__ABOUT THIS TASK__. The material below contains a line with "- **CON-001**: Must" and a line with "TASK-001 | Extend". Copy exactly those two lines and all lines between them.

__RECORDS SUPPLIED__.
-- -- --

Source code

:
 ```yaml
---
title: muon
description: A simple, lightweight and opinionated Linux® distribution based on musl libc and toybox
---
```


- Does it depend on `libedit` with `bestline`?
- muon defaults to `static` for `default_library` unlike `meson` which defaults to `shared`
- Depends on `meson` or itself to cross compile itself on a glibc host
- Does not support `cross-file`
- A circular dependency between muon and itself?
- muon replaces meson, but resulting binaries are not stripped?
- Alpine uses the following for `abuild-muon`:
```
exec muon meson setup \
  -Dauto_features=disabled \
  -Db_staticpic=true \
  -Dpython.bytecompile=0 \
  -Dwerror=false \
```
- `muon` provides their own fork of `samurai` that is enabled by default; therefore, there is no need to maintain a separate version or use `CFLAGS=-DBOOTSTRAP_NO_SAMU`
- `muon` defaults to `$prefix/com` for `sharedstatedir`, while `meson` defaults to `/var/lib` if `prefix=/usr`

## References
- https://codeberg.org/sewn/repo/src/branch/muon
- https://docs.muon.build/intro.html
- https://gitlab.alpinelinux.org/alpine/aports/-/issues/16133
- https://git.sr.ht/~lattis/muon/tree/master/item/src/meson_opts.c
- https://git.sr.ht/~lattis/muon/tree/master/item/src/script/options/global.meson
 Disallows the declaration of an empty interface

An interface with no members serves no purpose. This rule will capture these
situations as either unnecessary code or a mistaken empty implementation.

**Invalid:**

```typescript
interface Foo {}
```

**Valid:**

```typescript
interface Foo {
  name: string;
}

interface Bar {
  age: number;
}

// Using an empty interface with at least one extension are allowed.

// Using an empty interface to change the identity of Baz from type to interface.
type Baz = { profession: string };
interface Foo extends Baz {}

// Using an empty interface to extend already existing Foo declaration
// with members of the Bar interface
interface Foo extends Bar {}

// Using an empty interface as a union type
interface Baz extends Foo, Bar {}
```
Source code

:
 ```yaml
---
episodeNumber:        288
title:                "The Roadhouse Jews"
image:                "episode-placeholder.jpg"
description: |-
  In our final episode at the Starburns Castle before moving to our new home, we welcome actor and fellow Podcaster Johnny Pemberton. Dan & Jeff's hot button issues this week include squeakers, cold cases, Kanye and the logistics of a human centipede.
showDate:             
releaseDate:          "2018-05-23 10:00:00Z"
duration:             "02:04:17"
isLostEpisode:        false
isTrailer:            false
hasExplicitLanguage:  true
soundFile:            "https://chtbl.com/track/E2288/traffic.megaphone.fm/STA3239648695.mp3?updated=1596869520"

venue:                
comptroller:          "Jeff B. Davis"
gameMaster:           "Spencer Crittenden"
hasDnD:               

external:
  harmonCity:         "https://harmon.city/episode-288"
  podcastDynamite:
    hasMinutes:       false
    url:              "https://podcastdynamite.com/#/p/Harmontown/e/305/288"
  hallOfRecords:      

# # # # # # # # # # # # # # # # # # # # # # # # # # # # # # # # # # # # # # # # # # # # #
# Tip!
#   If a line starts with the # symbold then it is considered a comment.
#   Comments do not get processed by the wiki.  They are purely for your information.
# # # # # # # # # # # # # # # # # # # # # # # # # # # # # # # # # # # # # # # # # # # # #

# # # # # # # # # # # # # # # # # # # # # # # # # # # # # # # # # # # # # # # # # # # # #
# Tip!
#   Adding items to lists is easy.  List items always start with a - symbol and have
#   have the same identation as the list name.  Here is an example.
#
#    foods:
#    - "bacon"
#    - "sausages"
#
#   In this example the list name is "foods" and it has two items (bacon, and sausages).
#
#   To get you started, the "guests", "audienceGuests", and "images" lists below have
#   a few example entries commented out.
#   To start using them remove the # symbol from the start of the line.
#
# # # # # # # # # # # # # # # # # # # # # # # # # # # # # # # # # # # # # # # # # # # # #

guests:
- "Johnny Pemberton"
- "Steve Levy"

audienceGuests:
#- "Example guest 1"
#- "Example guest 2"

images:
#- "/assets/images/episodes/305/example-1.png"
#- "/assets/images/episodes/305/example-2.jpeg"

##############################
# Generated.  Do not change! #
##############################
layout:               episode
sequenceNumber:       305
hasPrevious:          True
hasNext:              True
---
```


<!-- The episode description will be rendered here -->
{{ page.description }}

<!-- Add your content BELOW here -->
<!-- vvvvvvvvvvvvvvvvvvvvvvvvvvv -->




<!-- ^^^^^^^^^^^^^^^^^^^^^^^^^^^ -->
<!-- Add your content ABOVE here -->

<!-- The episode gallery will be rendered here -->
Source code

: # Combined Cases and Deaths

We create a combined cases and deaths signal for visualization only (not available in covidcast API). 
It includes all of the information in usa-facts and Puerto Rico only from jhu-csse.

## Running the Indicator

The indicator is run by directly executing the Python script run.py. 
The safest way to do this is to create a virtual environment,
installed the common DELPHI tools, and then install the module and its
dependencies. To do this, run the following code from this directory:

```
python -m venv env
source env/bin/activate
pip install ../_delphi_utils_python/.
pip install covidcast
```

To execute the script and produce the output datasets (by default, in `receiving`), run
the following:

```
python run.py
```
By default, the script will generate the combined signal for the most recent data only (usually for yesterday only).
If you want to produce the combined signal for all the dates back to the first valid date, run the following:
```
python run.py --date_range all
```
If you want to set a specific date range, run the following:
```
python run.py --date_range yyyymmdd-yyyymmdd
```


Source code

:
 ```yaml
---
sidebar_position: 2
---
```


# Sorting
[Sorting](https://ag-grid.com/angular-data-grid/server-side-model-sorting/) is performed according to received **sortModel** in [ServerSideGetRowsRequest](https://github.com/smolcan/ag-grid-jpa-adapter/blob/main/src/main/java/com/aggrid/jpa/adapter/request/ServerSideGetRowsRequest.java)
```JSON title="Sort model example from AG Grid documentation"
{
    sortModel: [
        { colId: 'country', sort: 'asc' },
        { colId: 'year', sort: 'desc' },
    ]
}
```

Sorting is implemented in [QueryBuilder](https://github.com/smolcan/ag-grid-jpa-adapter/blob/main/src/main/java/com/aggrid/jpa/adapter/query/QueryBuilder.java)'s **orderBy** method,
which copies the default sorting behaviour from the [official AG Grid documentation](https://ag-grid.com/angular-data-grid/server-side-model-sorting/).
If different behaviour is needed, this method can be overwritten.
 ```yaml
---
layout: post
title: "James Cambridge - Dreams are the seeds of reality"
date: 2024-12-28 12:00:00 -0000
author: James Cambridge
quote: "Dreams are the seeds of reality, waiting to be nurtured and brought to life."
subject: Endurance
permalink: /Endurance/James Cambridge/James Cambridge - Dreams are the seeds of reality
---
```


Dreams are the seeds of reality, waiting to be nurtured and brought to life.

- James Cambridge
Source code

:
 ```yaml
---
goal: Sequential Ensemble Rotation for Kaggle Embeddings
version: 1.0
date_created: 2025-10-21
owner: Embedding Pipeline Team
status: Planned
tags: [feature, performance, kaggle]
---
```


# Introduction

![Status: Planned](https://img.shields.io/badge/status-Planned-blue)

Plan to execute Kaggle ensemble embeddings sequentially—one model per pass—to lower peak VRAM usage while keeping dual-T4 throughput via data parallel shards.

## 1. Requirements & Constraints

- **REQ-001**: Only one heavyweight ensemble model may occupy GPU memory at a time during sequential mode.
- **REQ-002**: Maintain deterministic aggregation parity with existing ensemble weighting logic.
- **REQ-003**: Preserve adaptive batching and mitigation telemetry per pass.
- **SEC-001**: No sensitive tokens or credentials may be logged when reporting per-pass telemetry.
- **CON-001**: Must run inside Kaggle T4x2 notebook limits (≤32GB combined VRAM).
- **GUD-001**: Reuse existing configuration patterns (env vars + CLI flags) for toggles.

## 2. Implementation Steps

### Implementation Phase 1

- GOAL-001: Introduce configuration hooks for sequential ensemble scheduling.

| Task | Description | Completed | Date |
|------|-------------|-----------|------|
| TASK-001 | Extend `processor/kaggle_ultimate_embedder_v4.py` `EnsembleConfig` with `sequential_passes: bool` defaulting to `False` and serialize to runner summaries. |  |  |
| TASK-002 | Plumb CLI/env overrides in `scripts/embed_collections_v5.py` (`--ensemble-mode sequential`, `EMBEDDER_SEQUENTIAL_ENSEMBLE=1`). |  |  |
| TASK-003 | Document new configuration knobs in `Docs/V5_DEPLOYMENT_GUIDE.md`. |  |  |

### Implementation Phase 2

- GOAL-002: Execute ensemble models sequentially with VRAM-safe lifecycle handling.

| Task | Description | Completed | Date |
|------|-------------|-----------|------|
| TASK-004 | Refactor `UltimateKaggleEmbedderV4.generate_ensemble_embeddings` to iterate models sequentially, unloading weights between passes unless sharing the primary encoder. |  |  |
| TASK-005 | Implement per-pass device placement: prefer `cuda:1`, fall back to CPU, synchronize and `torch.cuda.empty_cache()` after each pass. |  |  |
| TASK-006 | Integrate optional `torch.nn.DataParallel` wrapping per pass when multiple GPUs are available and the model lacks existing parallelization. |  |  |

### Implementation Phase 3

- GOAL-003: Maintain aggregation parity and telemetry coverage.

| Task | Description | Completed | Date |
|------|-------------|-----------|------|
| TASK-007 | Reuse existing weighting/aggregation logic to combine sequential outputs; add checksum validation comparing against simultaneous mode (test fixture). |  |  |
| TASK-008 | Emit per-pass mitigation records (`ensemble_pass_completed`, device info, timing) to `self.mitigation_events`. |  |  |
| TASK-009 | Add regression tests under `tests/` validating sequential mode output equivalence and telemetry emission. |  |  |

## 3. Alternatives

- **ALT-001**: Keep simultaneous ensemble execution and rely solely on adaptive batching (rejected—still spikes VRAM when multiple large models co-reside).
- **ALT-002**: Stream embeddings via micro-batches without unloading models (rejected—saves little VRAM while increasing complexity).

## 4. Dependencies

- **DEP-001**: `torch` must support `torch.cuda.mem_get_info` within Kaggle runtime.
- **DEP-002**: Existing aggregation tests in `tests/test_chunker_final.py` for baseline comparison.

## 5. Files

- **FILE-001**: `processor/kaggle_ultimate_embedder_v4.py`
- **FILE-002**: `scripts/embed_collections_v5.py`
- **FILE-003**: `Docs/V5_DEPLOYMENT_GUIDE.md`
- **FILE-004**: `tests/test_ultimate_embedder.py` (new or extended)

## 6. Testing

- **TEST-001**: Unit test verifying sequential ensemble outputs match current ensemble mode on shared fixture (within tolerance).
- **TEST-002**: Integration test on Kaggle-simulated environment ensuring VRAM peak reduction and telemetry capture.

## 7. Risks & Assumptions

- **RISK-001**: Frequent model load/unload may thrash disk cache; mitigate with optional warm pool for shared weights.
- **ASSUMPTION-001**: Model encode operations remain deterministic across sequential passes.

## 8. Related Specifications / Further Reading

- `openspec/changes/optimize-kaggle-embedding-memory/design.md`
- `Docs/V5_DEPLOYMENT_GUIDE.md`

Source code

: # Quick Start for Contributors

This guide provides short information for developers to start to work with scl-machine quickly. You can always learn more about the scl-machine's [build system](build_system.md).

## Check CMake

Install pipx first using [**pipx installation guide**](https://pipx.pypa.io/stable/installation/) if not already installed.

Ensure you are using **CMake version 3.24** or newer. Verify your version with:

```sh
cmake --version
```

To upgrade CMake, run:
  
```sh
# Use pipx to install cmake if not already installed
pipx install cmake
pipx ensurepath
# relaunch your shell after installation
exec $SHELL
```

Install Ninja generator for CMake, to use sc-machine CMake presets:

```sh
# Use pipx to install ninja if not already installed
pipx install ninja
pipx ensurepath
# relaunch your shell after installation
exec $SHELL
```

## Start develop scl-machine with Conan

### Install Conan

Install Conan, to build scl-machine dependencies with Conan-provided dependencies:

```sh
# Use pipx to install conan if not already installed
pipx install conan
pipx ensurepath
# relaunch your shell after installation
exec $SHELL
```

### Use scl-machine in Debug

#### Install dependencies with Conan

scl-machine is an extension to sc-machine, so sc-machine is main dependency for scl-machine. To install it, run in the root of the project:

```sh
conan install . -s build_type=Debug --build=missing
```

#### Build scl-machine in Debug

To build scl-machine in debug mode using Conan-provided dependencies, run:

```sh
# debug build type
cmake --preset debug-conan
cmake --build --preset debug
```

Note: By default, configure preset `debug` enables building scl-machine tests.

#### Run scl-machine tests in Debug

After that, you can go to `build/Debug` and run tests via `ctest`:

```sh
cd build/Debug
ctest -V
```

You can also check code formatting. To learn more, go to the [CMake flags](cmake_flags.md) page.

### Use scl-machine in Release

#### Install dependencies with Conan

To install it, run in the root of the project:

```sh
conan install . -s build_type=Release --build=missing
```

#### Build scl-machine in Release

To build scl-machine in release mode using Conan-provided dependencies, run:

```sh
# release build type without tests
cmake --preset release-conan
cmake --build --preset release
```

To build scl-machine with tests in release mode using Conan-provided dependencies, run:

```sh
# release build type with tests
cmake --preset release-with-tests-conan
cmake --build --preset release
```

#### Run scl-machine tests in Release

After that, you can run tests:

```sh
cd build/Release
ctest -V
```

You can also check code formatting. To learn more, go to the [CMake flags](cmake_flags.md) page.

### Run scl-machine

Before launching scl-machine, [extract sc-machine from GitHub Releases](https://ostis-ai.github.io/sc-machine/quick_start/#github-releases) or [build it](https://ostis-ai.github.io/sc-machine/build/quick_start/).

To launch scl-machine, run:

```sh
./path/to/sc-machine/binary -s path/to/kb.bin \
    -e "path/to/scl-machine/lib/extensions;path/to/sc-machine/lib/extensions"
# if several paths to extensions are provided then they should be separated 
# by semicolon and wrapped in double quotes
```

-- -- --

__ANSWER FOR THE TASK__.
- **CON-001**: Must run inside Kaggle T4x2 notebook limits (≤32GB combined VRAM).
- **GUD-001**: Reuse existing configuration patterns (env vars + CLI flags) for toggles.

## 2. Implementation Steps

### Implementation Phase 1

- GOAL-001: Introduce configuration hooks for sequential ensemble scheduling.

| Task | Description | Completed | Date |
|------|-------------|-----------|------|
| TASK-001 | Extend `processor/kaggle_ultimate_embedder_v4.py` `EnsembleConfig` with `sequential_passes: bool` defaulting to `False` and serialize to runner summaries. |  |  |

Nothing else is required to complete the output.